Your objective – The answer must consist of every line from the data that holds the string "causing".

■ ■ ■ ■

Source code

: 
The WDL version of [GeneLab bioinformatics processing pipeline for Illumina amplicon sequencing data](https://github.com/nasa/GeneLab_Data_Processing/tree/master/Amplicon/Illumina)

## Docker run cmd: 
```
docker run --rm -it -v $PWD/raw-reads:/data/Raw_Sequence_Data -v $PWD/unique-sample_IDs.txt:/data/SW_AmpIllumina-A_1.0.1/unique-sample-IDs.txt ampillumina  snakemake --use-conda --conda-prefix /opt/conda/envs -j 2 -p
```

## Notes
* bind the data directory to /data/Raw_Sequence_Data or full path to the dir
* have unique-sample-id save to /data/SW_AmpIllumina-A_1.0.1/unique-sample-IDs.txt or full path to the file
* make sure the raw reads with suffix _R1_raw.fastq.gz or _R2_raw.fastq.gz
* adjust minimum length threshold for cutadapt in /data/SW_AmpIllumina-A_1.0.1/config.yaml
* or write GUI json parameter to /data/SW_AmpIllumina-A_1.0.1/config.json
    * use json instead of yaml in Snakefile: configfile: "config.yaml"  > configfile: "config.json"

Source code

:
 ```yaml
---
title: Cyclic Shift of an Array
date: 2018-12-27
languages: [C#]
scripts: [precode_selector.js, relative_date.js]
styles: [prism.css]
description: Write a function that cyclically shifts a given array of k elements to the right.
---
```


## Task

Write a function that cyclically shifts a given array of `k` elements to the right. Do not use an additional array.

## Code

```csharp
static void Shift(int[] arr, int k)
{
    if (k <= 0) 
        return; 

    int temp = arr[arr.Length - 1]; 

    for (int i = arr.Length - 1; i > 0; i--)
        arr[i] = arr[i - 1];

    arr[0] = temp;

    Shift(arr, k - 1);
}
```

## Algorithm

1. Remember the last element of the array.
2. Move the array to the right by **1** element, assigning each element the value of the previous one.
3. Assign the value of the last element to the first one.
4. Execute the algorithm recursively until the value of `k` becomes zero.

■ ■ ■ ■

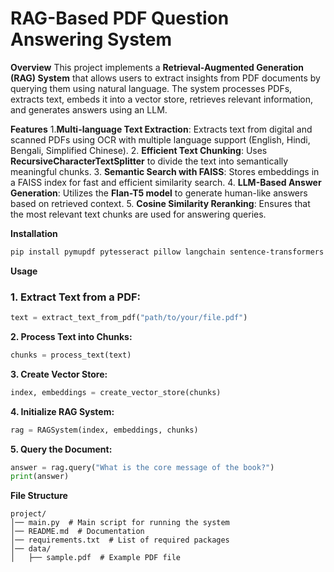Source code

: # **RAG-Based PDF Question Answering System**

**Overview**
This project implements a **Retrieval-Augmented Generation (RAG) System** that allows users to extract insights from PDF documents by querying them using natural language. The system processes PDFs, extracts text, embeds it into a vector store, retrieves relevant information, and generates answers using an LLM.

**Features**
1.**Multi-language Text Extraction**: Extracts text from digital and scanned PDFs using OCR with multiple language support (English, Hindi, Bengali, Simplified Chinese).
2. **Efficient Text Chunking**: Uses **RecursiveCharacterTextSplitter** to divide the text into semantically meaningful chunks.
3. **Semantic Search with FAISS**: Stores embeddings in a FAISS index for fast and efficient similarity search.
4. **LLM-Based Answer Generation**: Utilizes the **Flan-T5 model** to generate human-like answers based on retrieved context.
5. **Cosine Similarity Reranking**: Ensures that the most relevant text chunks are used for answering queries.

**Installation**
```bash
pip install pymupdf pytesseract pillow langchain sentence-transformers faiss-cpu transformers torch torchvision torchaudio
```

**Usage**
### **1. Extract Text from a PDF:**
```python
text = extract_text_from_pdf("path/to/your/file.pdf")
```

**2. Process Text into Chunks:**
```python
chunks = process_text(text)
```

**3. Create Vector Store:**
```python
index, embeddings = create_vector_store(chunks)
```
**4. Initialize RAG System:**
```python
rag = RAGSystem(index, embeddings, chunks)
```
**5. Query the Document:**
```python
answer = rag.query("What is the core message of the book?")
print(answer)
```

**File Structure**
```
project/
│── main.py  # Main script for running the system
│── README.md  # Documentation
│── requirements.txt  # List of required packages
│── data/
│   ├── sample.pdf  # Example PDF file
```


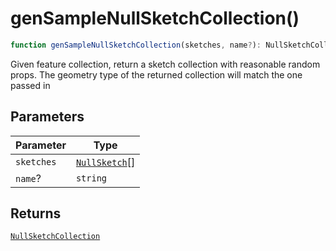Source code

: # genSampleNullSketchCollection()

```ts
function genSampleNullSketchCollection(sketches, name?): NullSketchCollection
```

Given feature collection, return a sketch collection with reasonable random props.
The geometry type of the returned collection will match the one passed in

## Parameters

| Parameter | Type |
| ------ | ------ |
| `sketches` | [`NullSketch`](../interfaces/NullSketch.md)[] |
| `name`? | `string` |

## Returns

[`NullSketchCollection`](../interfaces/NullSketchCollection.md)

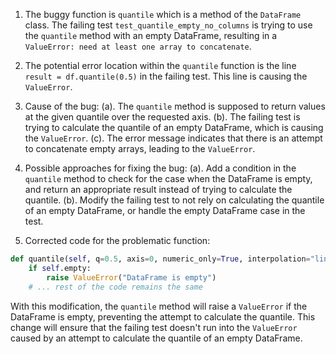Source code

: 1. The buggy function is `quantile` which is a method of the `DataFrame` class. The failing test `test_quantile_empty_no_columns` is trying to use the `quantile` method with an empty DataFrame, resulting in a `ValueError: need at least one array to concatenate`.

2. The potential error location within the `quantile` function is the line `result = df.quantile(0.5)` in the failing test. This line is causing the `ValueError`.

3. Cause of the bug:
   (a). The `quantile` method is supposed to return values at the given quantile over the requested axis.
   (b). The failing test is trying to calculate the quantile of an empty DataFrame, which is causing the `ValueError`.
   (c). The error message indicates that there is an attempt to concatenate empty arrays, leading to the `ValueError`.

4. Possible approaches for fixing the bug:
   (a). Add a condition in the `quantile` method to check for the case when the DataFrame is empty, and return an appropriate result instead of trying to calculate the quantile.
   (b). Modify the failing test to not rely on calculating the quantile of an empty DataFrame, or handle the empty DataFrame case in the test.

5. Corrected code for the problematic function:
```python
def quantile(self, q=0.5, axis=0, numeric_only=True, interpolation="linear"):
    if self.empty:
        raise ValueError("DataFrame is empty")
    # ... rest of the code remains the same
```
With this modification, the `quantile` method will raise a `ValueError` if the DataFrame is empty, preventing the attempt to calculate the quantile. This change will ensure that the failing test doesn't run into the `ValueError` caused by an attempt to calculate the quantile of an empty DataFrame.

■ ■ ■ ■

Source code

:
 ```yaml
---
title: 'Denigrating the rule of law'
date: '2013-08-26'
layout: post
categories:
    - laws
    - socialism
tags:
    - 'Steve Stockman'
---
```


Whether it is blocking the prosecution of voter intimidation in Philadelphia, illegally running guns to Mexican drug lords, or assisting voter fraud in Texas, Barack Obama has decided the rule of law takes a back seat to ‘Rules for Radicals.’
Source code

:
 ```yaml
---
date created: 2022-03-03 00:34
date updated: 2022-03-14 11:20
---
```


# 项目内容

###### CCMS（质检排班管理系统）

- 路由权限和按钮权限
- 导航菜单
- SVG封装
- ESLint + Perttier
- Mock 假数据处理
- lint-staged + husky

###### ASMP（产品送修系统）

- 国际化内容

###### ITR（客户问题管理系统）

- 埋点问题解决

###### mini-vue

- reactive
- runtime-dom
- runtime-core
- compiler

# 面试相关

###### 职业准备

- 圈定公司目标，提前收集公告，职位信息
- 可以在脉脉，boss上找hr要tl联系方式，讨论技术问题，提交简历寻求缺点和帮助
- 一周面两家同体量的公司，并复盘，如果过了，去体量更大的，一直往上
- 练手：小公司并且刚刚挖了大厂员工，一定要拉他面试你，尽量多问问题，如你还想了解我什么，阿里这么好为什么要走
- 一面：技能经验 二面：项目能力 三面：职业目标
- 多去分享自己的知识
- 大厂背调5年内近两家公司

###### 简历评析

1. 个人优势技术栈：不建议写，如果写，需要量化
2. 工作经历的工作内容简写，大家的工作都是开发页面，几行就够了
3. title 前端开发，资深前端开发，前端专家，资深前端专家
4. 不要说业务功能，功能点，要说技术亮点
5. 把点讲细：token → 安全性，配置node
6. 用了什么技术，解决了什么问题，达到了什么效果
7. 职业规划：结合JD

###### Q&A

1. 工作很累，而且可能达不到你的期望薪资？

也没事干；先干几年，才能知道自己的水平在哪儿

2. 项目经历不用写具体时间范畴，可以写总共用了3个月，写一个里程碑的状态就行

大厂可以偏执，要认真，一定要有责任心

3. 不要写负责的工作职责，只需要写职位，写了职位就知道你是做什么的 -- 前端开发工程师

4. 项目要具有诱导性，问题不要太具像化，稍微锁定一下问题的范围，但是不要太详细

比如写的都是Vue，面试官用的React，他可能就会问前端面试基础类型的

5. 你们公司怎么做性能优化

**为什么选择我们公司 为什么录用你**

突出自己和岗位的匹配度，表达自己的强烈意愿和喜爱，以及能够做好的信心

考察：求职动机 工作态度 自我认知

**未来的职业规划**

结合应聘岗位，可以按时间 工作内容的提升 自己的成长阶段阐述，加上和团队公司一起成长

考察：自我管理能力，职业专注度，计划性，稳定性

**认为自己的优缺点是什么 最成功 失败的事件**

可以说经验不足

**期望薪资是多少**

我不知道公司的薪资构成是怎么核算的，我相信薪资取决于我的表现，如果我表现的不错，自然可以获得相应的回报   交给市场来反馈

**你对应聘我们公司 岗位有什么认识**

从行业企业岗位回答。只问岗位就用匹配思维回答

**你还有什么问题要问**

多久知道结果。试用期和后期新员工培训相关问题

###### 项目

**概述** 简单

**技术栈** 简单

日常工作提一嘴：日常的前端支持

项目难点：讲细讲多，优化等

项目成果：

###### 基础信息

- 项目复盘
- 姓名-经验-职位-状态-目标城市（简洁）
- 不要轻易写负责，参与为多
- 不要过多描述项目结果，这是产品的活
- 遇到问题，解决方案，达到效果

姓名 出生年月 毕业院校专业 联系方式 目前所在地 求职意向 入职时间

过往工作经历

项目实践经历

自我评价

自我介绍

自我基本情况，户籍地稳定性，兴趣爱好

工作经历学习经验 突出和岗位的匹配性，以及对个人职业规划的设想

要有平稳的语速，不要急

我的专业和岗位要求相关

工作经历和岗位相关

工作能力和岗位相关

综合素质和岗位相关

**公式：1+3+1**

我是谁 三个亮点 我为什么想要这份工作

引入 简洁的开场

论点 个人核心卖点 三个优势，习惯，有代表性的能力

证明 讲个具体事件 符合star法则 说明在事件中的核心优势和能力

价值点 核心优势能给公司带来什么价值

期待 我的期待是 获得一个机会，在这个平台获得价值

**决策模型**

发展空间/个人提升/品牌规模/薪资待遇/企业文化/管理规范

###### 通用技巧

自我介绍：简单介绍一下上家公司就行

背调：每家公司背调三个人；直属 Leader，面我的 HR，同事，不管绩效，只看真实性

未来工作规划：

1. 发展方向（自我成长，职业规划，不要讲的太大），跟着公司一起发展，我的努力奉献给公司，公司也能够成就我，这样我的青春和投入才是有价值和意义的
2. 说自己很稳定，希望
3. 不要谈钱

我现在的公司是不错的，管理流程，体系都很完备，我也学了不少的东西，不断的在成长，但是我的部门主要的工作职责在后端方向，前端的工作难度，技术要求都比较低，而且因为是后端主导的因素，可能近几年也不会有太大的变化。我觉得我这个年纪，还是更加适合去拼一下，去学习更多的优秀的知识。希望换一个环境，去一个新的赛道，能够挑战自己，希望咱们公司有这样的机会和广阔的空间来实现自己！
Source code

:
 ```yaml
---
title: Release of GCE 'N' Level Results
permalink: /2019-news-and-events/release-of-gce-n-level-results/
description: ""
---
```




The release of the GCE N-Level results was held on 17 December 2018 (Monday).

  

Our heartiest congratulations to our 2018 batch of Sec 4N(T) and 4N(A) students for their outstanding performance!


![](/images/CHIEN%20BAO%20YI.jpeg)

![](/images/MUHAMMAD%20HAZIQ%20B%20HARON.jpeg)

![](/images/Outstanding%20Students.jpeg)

■ ■ ■ ■

Reply –
2. The potential error location within the `quantile` function is the line `result = df.quantile(0.5)` in the failing test. This line is causing the `ValueError`.
   (b). The failing test is trying to calculate the quantile of an empty DataFrame, which is causing the `ValueError`.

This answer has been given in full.